Vladimir Putin called on Russian defence industries to close a growing security gap between Russia and the US, whom he accused of attempting to usurp the "strategic balance” between the two countries.
The Russian president’s robust language, in a major speech to top generals on Wednesday, indicated that plans announced last year to spend an additional Rbs23tn ($755bn) upgrading Russia’s weaponry over the next decade are going ahead.
"Attempts are being made to upset the strategic balance,” Mr Putin said, making clear that he considered an array of threats to Russia’s interests too hazardous to ignore.
"The dynamic of geopolitical developments call for our response to be well-calculated and quick,” he said, according to a transcript of his speech on the Kremlin’s website. "The Russian armed forces must move to a dramatically new level of capabilities as soon as in the next three, four or five years.”
He singled out the US ballistic missile shield programme, as well as the possibility of further Nato expansion and the attempts to militarise the Arctic, as key geopolitical threats that Russia needed to respond to.
High-ranking officials have said the proposed defence hikes, made last year during Mr Putin’s re-election campaign, are too expensive and will divert funds from other uses, such as sorely needed investments in infrastructure and education.
For example, Russia’s former Minister of Finance Alexei Kudrin told the newspaper Vedomosti last November: "Just as every other country starts to cut defence spending, Russia is doing the opposite. And yet we have neither the capabilities nor the money to raise these [defence] expenditures.”
The increase in military spending last year was equivalent to Russia’s entire Rbs2.5tn ($82bn) education budget, he said.

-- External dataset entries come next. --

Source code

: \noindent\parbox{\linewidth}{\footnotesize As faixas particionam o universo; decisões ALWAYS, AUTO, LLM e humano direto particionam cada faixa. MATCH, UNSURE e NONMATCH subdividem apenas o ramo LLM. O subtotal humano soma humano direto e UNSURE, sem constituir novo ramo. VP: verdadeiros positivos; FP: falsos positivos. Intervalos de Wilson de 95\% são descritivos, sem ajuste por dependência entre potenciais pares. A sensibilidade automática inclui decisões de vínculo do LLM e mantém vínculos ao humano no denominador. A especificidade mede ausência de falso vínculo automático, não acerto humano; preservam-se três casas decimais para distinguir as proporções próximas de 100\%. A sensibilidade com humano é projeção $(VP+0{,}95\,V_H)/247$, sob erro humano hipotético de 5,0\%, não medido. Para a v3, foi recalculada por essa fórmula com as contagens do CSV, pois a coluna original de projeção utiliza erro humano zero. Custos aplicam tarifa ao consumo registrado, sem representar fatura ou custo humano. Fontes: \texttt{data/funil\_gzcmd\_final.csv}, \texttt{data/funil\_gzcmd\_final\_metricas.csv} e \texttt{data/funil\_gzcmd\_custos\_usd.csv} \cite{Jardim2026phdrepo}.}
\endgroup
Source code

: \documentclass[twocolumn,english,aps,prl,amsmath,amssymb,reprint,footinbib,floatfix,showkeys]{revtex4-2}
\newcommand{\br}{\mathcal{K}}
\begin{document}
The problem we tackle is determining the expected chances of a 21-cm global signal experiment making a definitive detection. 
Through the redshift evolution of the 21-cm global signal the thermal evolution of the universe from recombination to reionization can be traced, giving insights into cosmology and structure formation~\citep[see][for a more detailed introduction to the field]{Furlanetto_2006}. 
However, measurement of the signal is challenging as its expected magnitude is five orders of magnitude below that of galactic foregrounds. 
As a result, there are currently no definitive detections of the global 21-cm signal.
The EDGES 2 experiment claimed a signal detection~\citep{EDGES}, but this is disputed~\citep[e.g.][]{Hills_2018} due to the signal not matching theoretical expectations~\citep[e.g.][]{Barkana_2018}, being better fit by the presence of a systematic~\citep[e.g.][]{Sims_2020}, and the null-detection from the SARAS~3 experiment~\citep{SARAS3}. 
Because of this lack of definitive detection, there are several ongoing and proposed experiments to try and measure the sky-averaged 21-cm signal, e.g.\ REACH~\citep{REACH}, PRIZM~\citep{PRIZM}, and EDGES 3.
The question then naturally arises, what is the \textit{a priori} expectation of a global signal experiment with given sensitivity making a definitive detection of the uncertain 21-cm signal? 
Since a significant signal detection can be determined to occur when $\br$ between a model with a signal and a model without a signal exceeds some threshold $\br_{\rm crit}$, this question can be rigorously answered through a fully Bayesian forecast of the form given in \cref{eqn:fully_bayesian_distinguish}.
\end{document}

Ensuring that the additional defence budget money is well spent has been a headache for the ministry of defence, which faces entrenched interests in Russia’s "military industrial complex” who historically have attempted to eat away at defence budgets with price hikes.
Conflict between the military industries, known as Russia’s "military industrial complex”, and the defence ministry over procurement prices were thought to be the reason behind the sacking last year of defence minister Anatoly Serdyukov, though the formal explanation was suspected corruption.
Deputy defence minister Yuri Borisov said on Wednesday that in the wake of Mr Serdyukov’s dismissal, both the ministry and defence suppliers would work to avoid "price wars”.
"Up until recently, the whole country was witness to these so-called ‘price wars’ of the ministry of defence with industry. Today we will be working intensively on a dialogue which will avoid these conflict situations,” Mr Borisov said.
Mr Putin said Russia’s main strategic priority in response to the threats he enumerated was "integration of Eurasia” – the creation of an economic union with the former states of the Soviet Union.
Some western officials, such as former US Secretary of State Hillary Clinton, have warned that Putins "Eurasian” project is simply another way of attempting to re-create another version of the USSR.